START Material provided

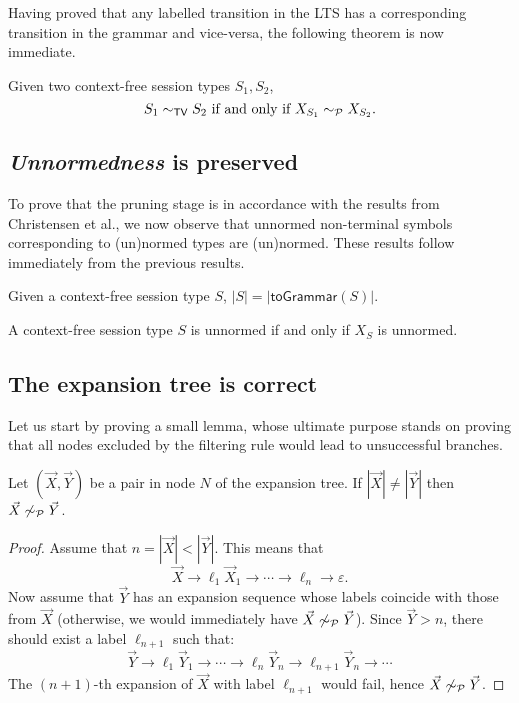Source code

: Having proved that any labelled transition in the LTS has a corresponding
transition in the grammar and vice-versa, the following theorem is now 
immediate.

\begin{theorem}
\label{cfst_vs_grammar}
	Given two context-free session types $S_1, S_2$,
	\[ S_1 \sim_{\mathsf{TV}} S_2 \text{ if and only if } X_{S_1} \sim_{\mathcal{P}} X_{S_2}. \]
\end{theorem}

\subsection{\textit{Unnormedness} is preserved}

To prove that the pruning stage is in accordance with the results 
from Christensen et al., we now observe that unnormed non-terminal symbols 
corresponding to (un)normed types are (un)normed. These results follow 
immediately from the previous results. 

\begin{corollary}
	Given a context-free session type $S$, $|S| = |\mathsf{toGrammar}(S)|$.
\end{corollary}

\begin{corollary}
	A context-free session type $S$ is unnormed if and only if 
	$X_S$ is unnormed.
\end{corollary}

\subsection{The expansion tree is correct}

Let us start by proving a small lemma, whose ultimate purpose 
stands on proving that all nodes excluded by the filtering rule
would lead to unsuccessful branches.

\begin{lemma}
\label{lemma:filtering}
	Let $(\vec X, \vec Y)$ be a pair in node $N$ of the expansion tree. 
	If $|\vec X| \neq |\vec Y|$ then  $\vec X \not\sim_{\mathcal{P}} \vec Y$.
\end{lemma}

\begin{proof}
	Assume that $n = |\vec X| < |\vec Y|$. This means that 
	\[\vec X \rightarrow \ell_1 \vec X_1 \rightarrow \cdots 
	\rightarrow \ell_n \rightarrow \varepsilon.\]
	Now assume that $\vec Y$ has an expansion sequence whose 
	labels coincide with those from $\vec X$ (otherwise, we would immediately have
	$\vec X \not\sim_{\mathcal{P}} \vec Y$). Since $\vec Y > n$, there should exist a label
	$\ell_{n+1}$ such that:
	\[\vec Y \rightarrow \ell_1 \vec Y_1 \rightarrow \cdots 
	\rightarrow \ell_n \vec Y_n\rightarrow \ell_{n+1} \vec Y_n \rightarrow \cdots\]
	The $(n+1)$-th expansion of $\vec X$ with label $\ell_{n+1}$ would fail, 
	hence $\vec X \not\sim_{\mathcal{P}} \vec Y$.
\end{proof}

END Material provided

• **Assignment**:
Retrieve each line from the records above where the word "begin" occurs.

• **Written response**:
\begin{theorem}
\begin{corollary}
\begin{corollary}
\begin{lemma}
\begin{proof}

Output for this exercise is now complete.